We sent a joint letter signed by 40 environmental NGOs and civil society organisations expressing strong concerns about inadequate proposals for management of the Great Cormorant in Europe being discussed at the Agriculture and Fisheries (AGRIFISH) Council of the European Union. In the letter, we urge the European Commission to reject this proposal and the United Nations Food and Agriculture Organisation (FAO) to withdraw its biased and unlawful advice.

On the table: a framework for a Pan-European Cormorant Management Plan developed by the European Inland Fisheries and Aquaculture Advisory Commission (EIFAAC), an advisory body of the United Nations Food and Agriculture Organisation (FAO). This proposal suggested a coordinated mass culling of Cormorants at a European scale. In addition, Sweden has proposed in the AGRIFISH Council that the Great Cormorant be classified as huntable under the EU Birds Directive.

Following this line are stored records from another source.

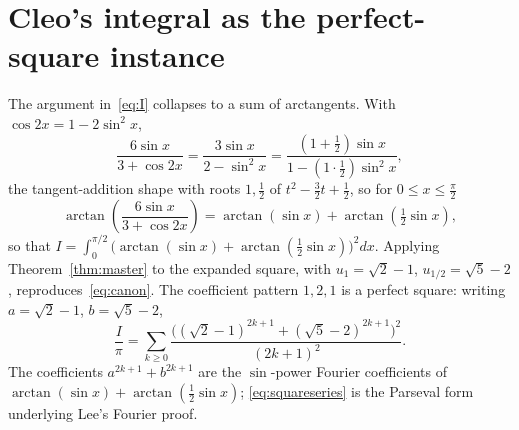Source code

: \documentclass[11pt]{article}
\theoremstyle{plain}\newtheorem{theorem}{Theorem}\newtheorem{proposition}[theorem]{Proposition}
\theoremstyle{remark}\newtheorem{remark}[theorem]{Remark}
\begin{document}
\section{Cleo's integral as the perfect-square instance}\label{sec:square}
The argument in~\eqref{eq:I} collapses to a sum of arctangents. With $\cos2x=1-2\sin^2x$,
\[
  \frac{6\sin x}{3+\cos2x}=\frac{3\sin x}{2-\sin^2x}=\frac{(1+\tfrac12)\sin x}{1-(1\cdot\tfrac12)\sin^2x},
\]
the tangent-addition shape with roots $1,\tfrac12$ of $t^2-\tfrac32t+\tfrac12$, so for $0\le x\le\frac\pi2$
\begin{equation}\label{eq:collapse}
  \arctan\!\left(\frac{6\sin x}{3+\cos2x}\right)=\arctan(\sin x)+\arctan(\tfrac12\sin x),
\end{equation}
so that $I=\int_0^{\pi/2}\bigl(\arctan(\sin x)+\arctan(\tfrac12\sin x)\bigr)^2 dx$.
Applying Theorem~\ref{thm:master} to the expanded square, with $u_1=\sqrt2-1$, $u_{1/2}=\sqrt5-2$,
reproduces~\eqref{eq:canon}. The coefficient pattern $1,2,1$ is a perfect square: writing $a=\sqrt2-1$,
$b=\sqrt5-2$,
\begin{equation}\label{eq:squareseries}
  \frac{I}{\pi}=\sum_{k\ge0}\frac{\bigl((\sqrt2-1)^{2k+1}+(\sqrt5-2)^{2k+1}\bigr)^2}{(2k+1)^2}.
\end{equation}
The coefficients $a^{2k+1}+b^{2k+1}$ are the $\sin$-power Fourier coefficients of
$\arctan(\sin x)+\arctan(\tfrac12\sin x)$; \eqref{eq:squareseries} is the Parseval form underlying Lee's
Fourier proof.
\end{document}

In our letter to the European Commission, we express concerns that the FAO’s and Sweden’s proposals are yet another move to weaken environmental legislation and could lead to a review of the EU Birds Directive. We welcome the European Commissioner Jessika Roswall’s statement offering further guidance to Member States on managing the cormorant-fisheries conflict with existing tools. We also urge the European Commission to maintain its science-based stance that the EU Birds Directive already provides a suitable framework for addressing this conflict and there is no need for a Pan-European Cormorant Management Plan.

In the meantime, we sent another letter to the FAO Director General demanding the withdrawal of the EIFAAC’s plan because of its poor quality, contradiction with the Birds Directive, with AEWA management planning processes and FAO’s own guidelines concerning biodiversity and the management of human-widlife conflicts.